In the event of your Permanent Disability (as defined by the Company’s Long Term Disability Plan) prior to the Payment Date, you will be eligible to
receive your Retention Bonus immediately following your date of Permanent Disability. In the event of your death prior to your payment date, your Retention Bonus shall be paid to your estate. 

If you voluntarily resign or are terminated for Cause (as defined in the Retention Trust) prior to the earlier of December 31, 2015 or the Board’s
determination that the organization is stable, you will not be eligible to receive the Retention Bonus. If you are involuntarily terminated without Cause prior to the earlier of December 31, 2015 or the Board’s determination that the
organization is stable, the Board has determined and agreed that such an involuntary termination without Cause will also mean that the organization is sufficiently stable, in which case, you will receive a full payout meeting the terms and
conditions of the retention trust as long as you meet all other eligibility requirements. 

  
 

 

 

 
  

 In consideration for this agreement and as mentioned above, as a condition to be eligible for payment of the
Retention Bonus, you agree that you will sign a general release, confidentiality, non-disparagement and non-competition agreement acceptable to the Company, effective no earlier than the date of your termination of employment. 

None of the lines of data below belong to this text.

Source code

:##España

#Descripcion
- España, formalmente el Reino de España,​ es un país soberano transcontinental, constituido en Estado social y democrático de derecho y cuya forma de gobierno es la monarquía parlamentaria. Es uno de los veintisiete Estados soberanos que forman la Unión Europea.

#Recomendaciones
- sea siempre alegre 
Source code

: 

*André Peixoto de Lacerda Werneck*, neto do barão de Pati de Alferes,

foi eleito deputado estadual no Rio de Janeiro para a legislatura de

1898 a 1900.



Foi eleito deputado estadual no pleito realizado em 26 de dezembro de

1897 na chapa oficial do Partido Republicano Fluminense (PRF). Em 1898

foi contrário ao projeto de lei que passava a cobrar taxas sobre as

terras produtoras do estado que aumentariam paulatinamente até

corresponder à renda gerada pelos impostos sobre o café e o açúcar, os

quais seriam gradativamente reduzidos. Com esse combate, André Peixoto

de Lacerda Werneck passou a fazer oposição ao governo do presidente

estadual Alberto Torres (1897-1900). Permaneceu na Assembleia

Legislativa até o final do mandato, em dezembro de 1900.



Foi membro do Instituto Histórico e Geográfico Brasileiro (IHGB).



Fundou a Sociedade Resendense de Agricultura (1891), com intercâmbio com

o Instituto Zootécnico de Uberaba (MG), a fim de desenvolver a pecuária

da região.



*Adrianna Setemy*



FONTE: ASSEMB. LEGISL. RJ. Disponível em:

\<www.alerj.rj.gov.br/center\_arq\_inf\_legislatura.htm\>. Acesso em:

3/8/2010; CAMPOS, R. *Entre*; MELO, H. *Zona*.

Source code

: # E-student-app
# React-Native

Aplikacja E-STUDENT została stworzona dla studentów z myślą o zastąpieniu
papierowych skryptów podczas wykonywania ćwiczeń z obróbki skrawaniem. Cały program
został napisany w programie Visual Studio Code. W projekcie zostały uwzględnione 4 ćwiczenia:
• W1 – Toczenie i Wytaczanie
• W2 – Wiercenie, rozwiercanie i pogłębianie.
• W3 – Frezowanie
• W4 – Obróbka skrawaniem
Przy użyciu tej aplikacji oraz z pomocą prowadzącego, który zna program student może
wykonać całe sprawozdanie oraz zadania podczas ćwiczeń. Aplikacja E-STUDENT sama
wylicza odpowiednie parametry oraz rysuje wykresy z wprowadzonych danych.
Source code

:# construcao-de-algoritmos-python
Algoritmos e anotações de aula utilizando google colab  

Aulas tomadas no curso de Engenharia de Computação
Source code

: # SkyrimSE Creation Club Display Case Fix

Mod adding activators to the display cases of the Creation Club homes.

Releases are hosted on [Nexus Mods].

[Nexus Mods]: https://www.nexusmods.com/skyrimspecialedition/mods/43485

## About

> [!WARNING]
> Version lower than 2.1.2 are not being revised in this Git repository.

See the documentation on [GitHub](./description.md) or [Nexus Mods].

Additionally, you acknowledge and reaffirm any and all confidentiality, non-disclosure, non-disparagement and non-competition agreements you have signed. More
specifically, (a) without written consent of the Company, (b) while employed by the Company for the benefit of the Company or (c) or unless required to do so by a court of competent jurisdiction, by governmental agency having
supervisory authority over the businesses of the Company or by an administrative body or legislative body, you agree not to speak in a derogatory manner concerning the Company, any officer, director or employee of the Company to any person or
disclose to any person “Confidential Information” or any underlying discussions and negotiations involved in determining the nature, terms and conditions of this retention agreement. “Confidential Information” shall mean
non-public information concerning the Company’s or any of its affiliated companies’ data, strategic business plans, product development data (or other proprietary product data), customer lists, marketing plans, financial plans, human
resources strategic plans, benefit plans, interpretations and strategies, compensation plans, interpretations and strategies, database systems, electronic infrastructure, system software or hardware, information management plans, interpretations and
strategies, and other proprietary information. 
 By your signature below, you acknowledge and agree that the payment of your Retention Bonus is subject to
the terms of the Retention Trust and is adequate consideration for your release, that this letter is not an employment contract and that nothing obligates the Company to employ you for any specific term. 

 

	
	Sincerely,
	
	/s/ Susan M. Cameron
	
	Susan M. Cameron
	President and Chief Executive Officer

 Agreed to, acknowledged and accepted this 5th day of February, 2015.